First rule of thumb and most importantly, no legitimate business will ever call and ask you for your account information, ask you to enter your account information into a system (web or phone) for verification, or ask you for your passwords. No legitimate business, period. So if they ask that by phone, text, or email you can safely assume it is fraud.
One example was emails that appeared to be from Target, saying that a customer’s card might have been compromised and that the holder should verify risk by calling a phone number or logging into a website and entering the account number and other personal information. People thought they were doing the right thing and they actually just compromised the account themselves.
If you feel you may have fallen victim to a phishing scheme, call the credit union and report what happened. You should also monitor your account through Its Me 247 every day. You should know and understand every transaction and if you don’t—report it immediately. We have no problem reviewing account activity with you (and reminding you that you did indeed use your debit card for a BOGO deal at the shoe store).
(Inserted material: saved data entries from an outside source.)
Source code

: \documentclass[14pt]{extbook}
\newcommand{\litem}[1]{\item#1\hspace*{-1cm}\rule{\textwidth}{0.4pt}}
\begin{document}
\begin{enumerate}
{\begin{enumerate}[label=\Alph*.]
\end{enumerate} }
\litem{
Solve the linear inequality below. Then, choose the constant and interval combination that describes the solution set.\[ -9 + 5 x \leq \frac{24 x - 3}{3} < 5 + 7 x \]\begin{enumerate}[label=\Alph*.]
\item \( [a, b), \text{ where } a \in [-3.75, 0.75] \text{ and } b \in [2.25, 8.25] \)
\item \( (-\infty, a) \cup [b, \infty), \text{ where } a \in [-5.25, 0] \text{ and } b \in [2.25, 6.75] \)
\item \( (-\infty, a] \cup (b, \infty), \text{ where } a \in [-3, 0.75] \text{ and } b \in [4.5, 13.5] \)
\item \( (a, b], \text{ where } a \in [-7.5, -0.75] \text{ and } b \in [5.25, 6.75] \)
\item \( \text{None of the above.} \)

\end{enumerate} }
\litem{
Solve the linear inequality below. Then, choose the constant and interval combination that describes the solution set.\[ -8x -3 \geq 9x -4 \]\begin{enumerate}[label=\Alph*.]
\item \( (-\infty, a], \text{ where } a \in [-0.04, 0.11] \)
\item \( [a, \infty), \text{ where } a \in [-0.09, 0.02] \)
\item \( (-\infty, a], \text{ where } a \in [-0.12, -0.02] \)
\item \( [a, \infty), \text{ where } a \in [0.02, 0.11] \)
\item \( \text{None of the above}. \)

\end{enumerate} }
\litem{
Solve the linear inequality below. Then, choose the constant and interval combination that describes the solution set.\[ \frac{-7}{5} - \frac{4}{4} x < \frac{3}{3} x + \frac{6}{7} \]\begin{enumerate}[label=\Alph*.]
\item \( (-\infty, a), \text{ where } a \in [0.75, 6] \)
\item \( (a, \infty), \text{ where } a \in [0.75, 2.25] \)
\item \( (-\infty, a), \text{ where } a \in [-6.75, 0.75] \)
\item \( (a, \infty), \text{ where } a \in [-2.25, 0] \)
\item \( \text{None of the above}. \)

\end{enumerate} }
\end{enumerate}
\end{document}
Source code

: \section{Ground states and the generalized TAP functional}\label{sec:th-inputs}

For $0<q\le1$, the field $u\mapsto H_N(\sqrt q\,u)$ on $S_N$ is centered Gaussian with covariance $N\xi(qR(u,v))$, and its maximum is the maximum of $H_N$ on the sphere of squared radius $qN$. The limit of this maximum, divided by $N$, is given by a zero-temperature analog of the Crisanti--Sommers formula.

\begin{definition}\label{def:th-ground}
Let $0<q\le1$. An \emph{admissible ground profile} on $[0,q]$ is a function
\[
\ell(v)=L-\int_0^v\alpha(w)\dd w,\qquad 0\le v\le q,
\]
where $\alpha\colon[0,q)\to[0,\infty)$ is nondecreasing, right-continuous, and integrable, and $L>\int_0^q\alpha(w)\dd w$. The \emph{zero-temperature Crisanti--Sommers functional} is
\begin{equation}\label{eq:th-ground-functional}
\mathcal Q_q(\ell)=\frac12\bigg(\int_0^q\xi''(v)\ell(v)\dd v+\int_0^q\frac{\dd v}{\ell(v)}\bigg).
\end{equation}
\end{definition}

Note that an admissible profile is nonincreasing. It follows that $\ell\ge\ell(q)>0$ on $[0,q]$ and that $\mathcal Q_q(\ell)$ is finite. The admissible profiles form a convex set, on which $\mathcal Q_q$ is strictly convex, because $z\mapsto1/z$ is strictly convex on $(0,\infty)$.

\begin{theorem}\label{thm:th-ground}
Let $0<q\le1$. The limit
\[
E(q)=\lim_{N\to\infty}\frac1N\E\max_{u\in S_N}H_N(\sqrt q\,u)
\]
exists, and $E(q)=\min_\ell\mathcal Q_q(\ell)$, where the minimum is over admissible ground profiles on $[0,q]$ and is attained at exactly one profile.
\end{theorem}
Other tips to protect yourself from phishing schemes:
- Don’t click on links in emails you did not request
- Don’t open emails from strangers
- Set security on email accounts to high
- When an email appears to be legitimate, look carefully at the address and body of the email. Watch for spelling and grammar errors and strange extensions added to web addresses—these can be clues that something is phishy!
- Never take action on an email, text, or phone calls without clearing it with someone first. Phishers are trying to get you to panic so that you will give them your account information.
- Request a fraud alert be placed on your account with the credit reporting agencies. These alerts are free and good for 90 days.